**Problem requirements**
The entries must be set down again word for word; no pictures belong in the copy.

**Entries shown**
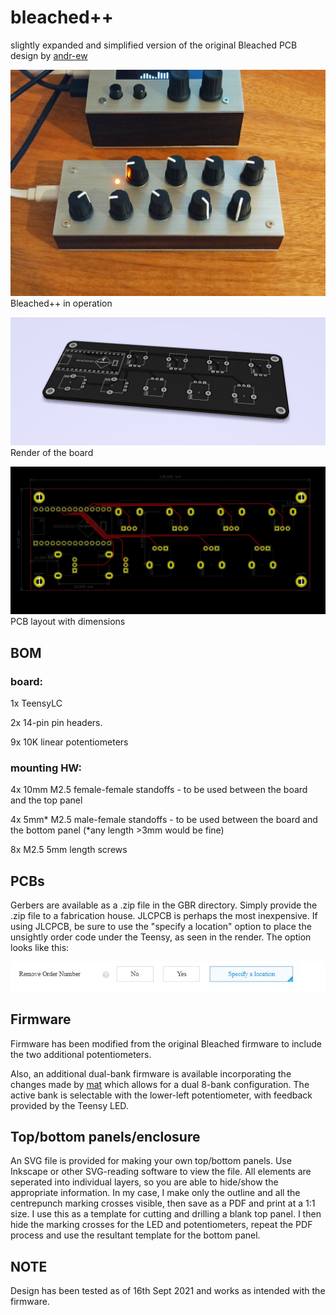 # bleached++
slightly expanded and simplified version of the original Bleached PCB design by [andr-ew](https://github.com/andr-ew/bleached)

![alt text](pics/finishedbleachedpp.jpg?raw=true)
Bleached++ in operation


![alt text](pics/bleached++brd.jpg?raw=true)
Render of the board


![alt text](pics/bleached++.jpg?raw=true)
PCB layout with dimensions


## BOM
### board:
1x TeensyLC

2x 14-pin pin headers.

9x 10K linear potentiometers

### mounting HW:
4x 10mm M2.5 female-female standoffs - to be used between the board and the top panel

4x 5mm* M2.5 male-female standoffs  - to be used between the board and the bottom panel (*any length >3mm would be fine)

8x M2.5 5mm length screws

## PCBs

Gerbers are available as a .zip file in the GBR directory.  Simply provide the .zip file to a fabrication house.  JLCPCB is perhaps the most inexpensive.  If using JLCPCB, be sure to use the "specify a location" option to place the unsightly order code under the Teensy, as seen in the render.  The option looks like this:

![alt text](pics/removeorderno.jpg?raw=true)

## Firmware

Firmware has been modified from the original Bleached firmware to include the two additional potentiometers.

Also, an additional dual-bank firmware is available incorporating the changes made by [mat](https://github.com/justmat/) which allows for a dual 8-bank configuration.  The active bank is selectable with the lower-left potentiometer, with feedback provided by the Teensy LED.

## Top/bottom panels/enclosure

An SVG file is provided for making your own top/bottom panels.  Use Inkscape or other SVG-reading software to view the file.  All elements are seperated into individual layers, so you are able to hide/show the appropriate information.  In my case, I make only the outline and all the centrepunch marking crosses visible, then save as a PDF and print at a 1:1 size. I use this as a template for cutting and drilling a blank top panel.  I then hide the marking crosses for the LED and potentiometers, repeat the PDF process and use the resultant template for the bottom panel.

## NOTE

Design has been tested as of 16th Sept 2021 and works as intended with the firmware.


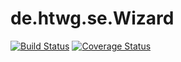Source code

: # de.htwg.se.Wizard
[![Build Status](https://travis-ci.org/i3rotlher/de.htwg.se.Wizard.svg?branch=Changing_to_MVC_Structure)](https://travis-ci.org/i3rotlher/de.htwg.se.Wizard)
[![Coverage Status](https://coveralls.io/repos/github/i3rotlher/de.htwg.se.Wizard/badge.svg?branch=Changing_to_MVC_Structure)](https://coveralls.io/github/i3rotlher/de.htwg.se.Wizard?branch=Changing_to_MVC_Structure)
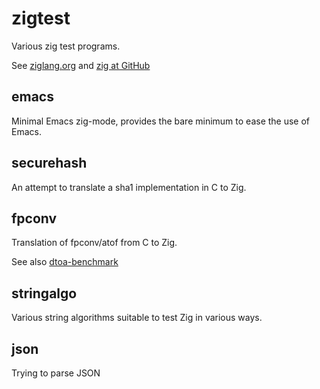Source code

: # zigtest
Various zig test programs.

See [ziglang.org](http://ziglang.org) and [zig at GitHub](https://github.com/andrewrk/zig)

## emacs
Minimal Emacs zig-mode, provides the bare minimum to ease the use of Emacs.

## securehash
An attempt to translate a sha1 implementation in C to Zig.

## fpconv
Translation of fpconv/atof from C to Zig.

See also [dtoa-benchmark](https://github.com/miloyip/dtoa-benchmark)

## stringalgo
Various string algorithms suitable to test Zig in various ways.

## json
Trying to parse JSON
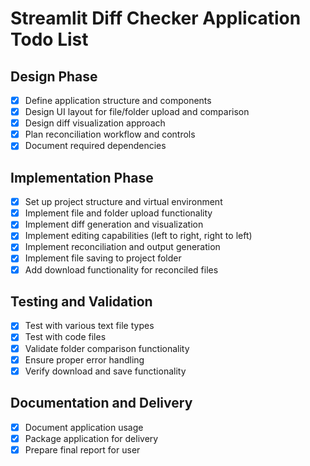# Streamlit Diff Checker Application Todo List

## Design Phase
- [x] Define application structure and components
- [x] Design UI layout for file/folder upload and comparison
- [x] Design diff visualization approach
- [x] Plan reconciliation workflow and controls
- [x] Document required dependencies

## Implementation Phase
- [x] Set up project structure and virtual environment
- [x] Implement file and folder upload functionality
- [x] Implement diff generation and visualization
- [x] Implement editing capabilities (left to right, right to left)
- [x] Implement reconciliation and output generation
- [x] Implement file saving to project folder
- [x] Add download functionality for reconciled files

## Testing and Validation
- [x] Test with various text file types
- [x] Test with code files
- [x] Validate folder comparison functionality
- [x] Ensure proper error handling
- [x] Verify download and save functionality

## Documentation and Delivery
- [x] Document application usage
- [x] Package application for delivery
- [x] Prepare final report for user
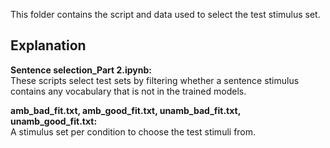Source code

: This folder contains the script and data used to select the test stimulus set.

## Explanation
<b>Sentence selection_Part 2.ipynb:</b>\
These scripts select test sets by filtering whether a sentence stimulus contains any vocabulary that is not in the trained models.

<b>amb_bad_fit.txt, amb_good_fit.txt, unamb_bad_fit.txt, unamb_good_fit.txt:</b>\
A stimulus set per condition to choose the test stimuli from.
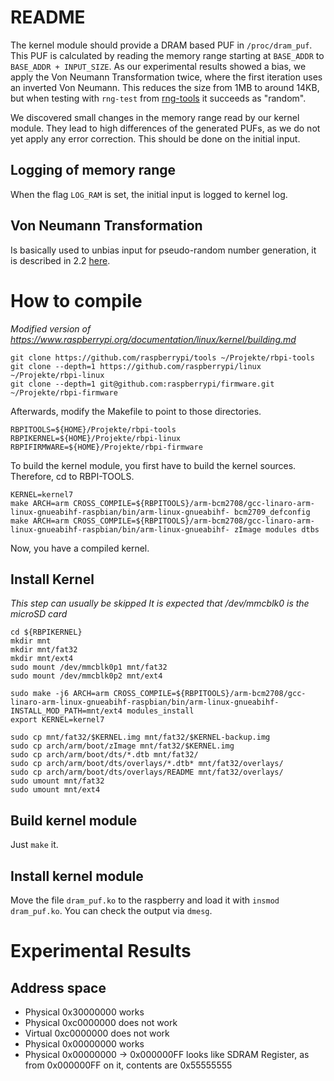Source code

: # README
The kernel module should provide a DRAM based PUF in `/proc/dram_puf`.
This PUF is calculated by reading the memory range starting at `BASE_ADDR` to `BASE_ADDR + INPUT_SIZE`.
As our experimental results showed a bias, we apply the Von Neumann Transformation twice, where the first iteration uses an inverted Von Neumann.
This reduces the size from 1MB to around 14KB, but when testing with `rng-test` from [rng-tools](https://wiki.archlinux.org/index.php/Rng-tools) it succeeds as "random".

We discovered small changes in the memory range read by our kernel module.
They lead to high differences of the generated PUFs, as we do not yet apply any error correction.
This should be done on the initial input.

## Logging of memory range
When the flag `LOG_RAM` is set, the initial input is logged to kernel log.

## Von Neumann Transformation
Is basically used to unbias input for pseudo-random number generation, it is described in 2.2 [here](https://link.springer.com/content/pdf/10.1007%2F978-3-642-21040-2_12.pdf).


# How to compile
*Modified version of https://www.raspberrypi.org/documentation/linux/kernel/building.md*

    git clone https://github.com/raspberrypi/tools ~/Projekte/rbpi-tools
    git clone --depth=1 https://github.com/raspberrypi/linux ~/Projekte/rbpi-linux
    git clone --depth=1 git@github.com:raspberrypi/firmware.git ~/Projekte/rbpi-firmware

Afterwards, modify the Makefile to point to those directories.

    RBPITOOLS=${HOME}/Projekte/rbpi-tools
    RBPIKERNEL=${HOME}/Projekte/rbpi-linux
    RBPIFIRMWARE=${HOME}/Projekte/rbpi-firmware

To build the kernel module, you first have to build the kernel sources.
Therefore, cd to RBPI-TOOLS.

    KERNEL=kernel7
    make ARCH=arm CROSS_COMPILE=${RBPITOOLS}/arm-bcm2708/gcc-linaro-arm-linux-gnueabihf-raspbian/bin/arm-linux-gnueabihf- bcm2709_defconfig
    make ARCH=arm CROSS_COMPILE=${RBPITOOLS}/arm-bcm2708/gcc-linaro-arm-linux-gnueabihf-raspbian/bin/arm-linux-gnueabihf- zImage modules dtbs

Now, you have a compiled kernel.

## Install Kernel
*This step can usually be skipped*
*It is expected that /dev/mmcblk0 is the microSD card*

    cd ${RBPIKERNEL}
    mkdir mnt
    mkdir mnt/fat32
    mkdir mnt/ext4
    sudo mount /dev/mmcblk0p1 mnt/fat32
    sudo mount /dev/mmcblk0p2 mnt/ext4

    sudo make -j6 ARCH=arm CROSS_COMPILE=${RBPITOOLS}/arm-bcm2708/gcc-linaro-arm-linux-gnueabihf-raspbian/bin/arm-linux-gnueabihf- INSTALL_MOD_PATH=mnt/ext4 modules_install
    export KERNEL=kernel7

    sudo cp mnt/fat32/$KERNEL.img mnt/fat32/$KERNEL-backup.img
    sudo cp arch/arm/boot/zImage mnt/fat32/$KERNEL.img
    sudo cp arch/arm/boot/dts/*.dtb mnt/fat32/
    sudo cp arch/arm/boot/dts/overlays/*.dtb* mnt/fat32/overlays/
    sudo cp arch/arm/boot/dts/overlays/README mnt/fat32/overlays/
    sudo umount mnt/fat32
    sudo umount mnt/ext4

## Build kernel module
Just `make` it.

## Install kernel module
Move the file `dram_puf.ko` to the raspberry and load it with `insmod dram_puf.ko`. You can check the output via `dmesg`.

# Experimental Results

## Address space
* Physical 0x30000000 works
* Physical 0xc0000000 does not work
* Virtual 0xc0000000 does not work
* Physical 0x00000000 works
* Physical 0x00000000 -> 0x000000FF looks like SDRAM Register, as from 0x000000FF on it, contents are 0x55555555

**Solution to this task**
 # bleached++
slightly expanded and simplified version of the original Bleached PCB design by [andr-ew](https://github.com/andr-ew/bleached)

![alt text](pics/finishedbleachedpp.jpg?raw=true)
Bleached++ in operation


![alt text](pics/bleached++brd.jpg?raw=true)
Render of the board


![alt text](pics/bleached++.jpg?raw=true)
PCB layout with dimensions


## BOM
### board:
1x TeensyLC

2x 14-pin pin headers.

9x 10K linear potentiometers

### mounting HW:
4x 10mm M2.5 female-female standoffs - to be used between the board and the top panel

4x 5mm* M2.5 male-female standoffs  - to be used between the board and the bottom panel (*any length >3mm would be fine)

8x M2.5 5mm length screws

## PCBs

Gerbers are available as a .zip file in the GBR directory.  Simply provide the .zip file to a fabrication house.  JLCPCB is perhaps the most inexpensive.  If using JLCPCB, be sure to use the "specify a location" option to place the unsightly order code under the Teensy, as seen in the render.  The option looks like this:

![alt text](pics/removeorderno.jpg?raw=true)

## Firmware

Firmware has been modified from the original Bleached firmware to include the two additional potentiometers.

Also, an additional dual-bank firmware is available incorporating the changes made by [mat](https://github.com/justmat/) which allows for a dual 8-bank configuration.  The active bank is selectable with the lower-left potentiometer, with feedback provided by the Teensy LED.

## Top/bottom panels/enclosure

An SVG file is provided for making your own top/bottom panels.  Use Inkscape or other SVG-reading software to view the file.  All elements are seperated into individual layers, so you are able to hide/show the appropriate information.  In my case, I make only the outline and all the centrepunch marking crosses visible, then save as a PDF and print at a 1:1 size. I use this as a template for cutting and drilling a blank top panel.  I then hide the marking crosses for the LED and potentiometers, repeat the PDF process and use the resultant template for the bottom panel.

## NOTE

Design has been tested as of 16th Sept 2021 and works as intended with the firmware.


Source code

: # de.htwg.se.Wizard
[![Build Status](https://travis-ci.org/i3rotlher/de.htwg.se.Wizard.svg?branch=Changing_to_MVC_Structure)](https://travis-ci.org/i3rotlher/de.htwg.se.Wizard)
[![Coverage Status](https://coveralls.io/repos/github/i3rotlher/de.htwg.se.Wizard/badge.svg?branch=Changing_to_MVC_Structure)](https://coveralls.io/github/i3rotlher/de.htwg.se.Wizard?branch=Changing_to_MVC_Structure)
Source code

: # zigtest
Various zig test programs.

See [ziglang.org](http://ziglang.org) and [zig at GitHub](https://github.com/andrewrk/zig)

## emacs
Minimal Emacs zig-mode, provides the bare minimum to ease the use of Emacs.

## securehash
An attempt to translate a sha1 implementation in C to Zig.

## fpconv
Translation of fpconv/atof from C to Zig.

See also [dtoa-benchmark](https://github.com/miloyip/dtoa-benchmark)

## stringalgo
Various string algorithms suitable to test Zig in various ways.

## json
Trying to parse JSON
# Streamlit Diff Checker Application Todo List

## Design Phase
- [x] Define application structure and components
- [x] Design UI layout for file/folder upload and comparison
- [x] Design diff visualization approach
- [x] Plan reconciliation workflow and controls
- [x] Document required dependencies

## Implementation Phase
- [x] Set up project structure and virtual environment
- [x] Implement file and folder upload functionality
- [x] Implement diff generation and visualization
- [x] Implement editing capabilities (left to right, right to left)
- [x] Implement reconciliation and output generation
- [x] Implement file saving to project folder
- [x] Add download functionality for reconciled files

## Testing and Validation
- [x] Test with various text file types
- [x] Test with code files
- [x] Validate folder comparison functionality
- [x] Ensure proper error handling
- [x] Verify download and save functionality

## Documentation and Delivery
- [x] Document application usage
- [x] Package application for delivery
- [x] Prepare final report for user
Source code

: This folder contains the script and data used to select the test stimulus set.

## Explanation
<b>Sentence selection_Part 2.ipynb:</b>\
These scripts select test sets by filtering whether a sentence stimulus contains any vocabulary that is not in the trained models.

<b>amb_bad_fit.txt, amb_good_fit.txt, unamb_bad_fit.txt, unamb_good_fit.txt:</b>\
A stimulus set per condition to choose the test stimuli from.
Source code

: # README
The kernel module should provide a DRAM based PUF in `/proc/dram_puf`.
This PUF is calculated by reading the memory range starting at `BASE_ADDR` to `BASE_ADDR + INPUT_SIZE`.
As our experimental results showed a bias, we apply the Von Neumann Transformation twice, where the first iteration uses an inverted Von Neumann.
This reduces the size from 1MB to around 14KB, but when testing with `rng-test` from [rng-tools](https://wiki.archlinux.org/index.php/Rng-tools) it succeeds as "random".

We discovered small changes in the memory range read by our kernel module.
They lead to high differences of the generated PUFs, as we do not yet apply any error correction.
This should be done on the initial input.

## Logging of memory range
When the flag `LOG_RAM` is set, the initial input is logged to kernel log.

## Von Neumann Transformation
Is basically used to unbias input for pseudo-random number generation, it is described in 2.2 [here](https://link.springer.com/content/pdf/10.1007%2F978-3-642-21040-2_12.pdf).


# How to compile
*Modified version of https://www.raspberrypi.org/documentation/linux/kernel/building.md*

    git clone https://github.com/raspberrypi/tools ~/Projekte/rbpi-tools
    git clone --depth=1 https://github.com/raspberrypi/linux ~/Projekte/rbpi-linux
    git clone --depth=1 git@github.com:raspberrypi/firmware.git ~/Projekte/rbpi-firmware

Afterwards, modify the Makefile to point to those directories.

    RBPITOOLS=${HOME}/Projekte/rbpi-tools
    RBPIKERNEL=${HOME}/Projekte/rbpi-linux
    RBPIFIRMWARE=${HOME}/Projekte/rbpi-firmware

To build the kernel module, you first have to build the kernel sources.
Therefore, cd to RBPI-TOOLS.

    KERNEL=kernel7
    make ARCH=arm CROSS_COMPILE=${RBPITOOLS}/arm-bcm2708/gcc-linaro-arm-linux-gnueabihf-raspbian/bin/arm-linux-gnueabihf- bcm2709_defconfig
    make ARCH=arm CROSS_COMPILE=${RBPITOOLS}/arm-bcm2708/gcc-linaro-arm-linux-gnueabihf-raspbian/bin/arm-linux-gnueabihf- zImage modules dtbs

Now, you have a compiled kernel.

## Install Kernel
*This step can usually be skipped*
*It is expected that /dev/mmcblk0 is the microSD card*

    cd ${RBPIKERNEL}
    mkdir mnt
    mkdir mnt/fat32
    mkdir mnt/ext4
    sudo mount /dev/mmcblk0p1 mnt/fat32
    sudo mount /dev/mmcblk0p2 mnt/ext4

    sudo make -j6 ARCH=arm CROSS_COMPILE=${RBPITOOLS}/arm-bcm2708/gcc-linaro-arm-linux-gnueabihf-raspbian/bin/arm-linux-gnueabihf- INSTALL_MOD_PATH=mnt/ext4 modules_install
    export KERNEL=kernel7

    sudo cp mnt/fat32/$KERNEL.img mnt/fat32/$KERNEL-backup.img
    sudo cp arch/arm/boot/zImage mnt/fat32/$KERNEL.img
    sudo cp arch/arm/boot/dts/*.dtb mnt/fat32/
    sudo cp arch/arm/boot/dts/overlays/*.dtb* mnt/fat32/overlays/
    sudo cp arch/arm/boot/dts/overlays/README mnt/fat32/overlays/
    sudo umount mnt/fat32
    sudo umount mnt/ext4

## Build kernel module
Just `make` it.

## Install kernel module
Move the file `dram_puf.ko` to the raspberry and load it with `insmod dram_puf.ko`. You can check the output via `dmesg`.

# Experimental Results

## Address space
* Physical 0x30000000 works
* Physical 0xc0000000 does not work
* Virtual 0xc0000000 does not work
* Physical 0x00000000 works
* Physical 0x00000000 -> 0x000000FF looks like SDRAM Register, as from 0x000000FF on it, contents are 0x55555555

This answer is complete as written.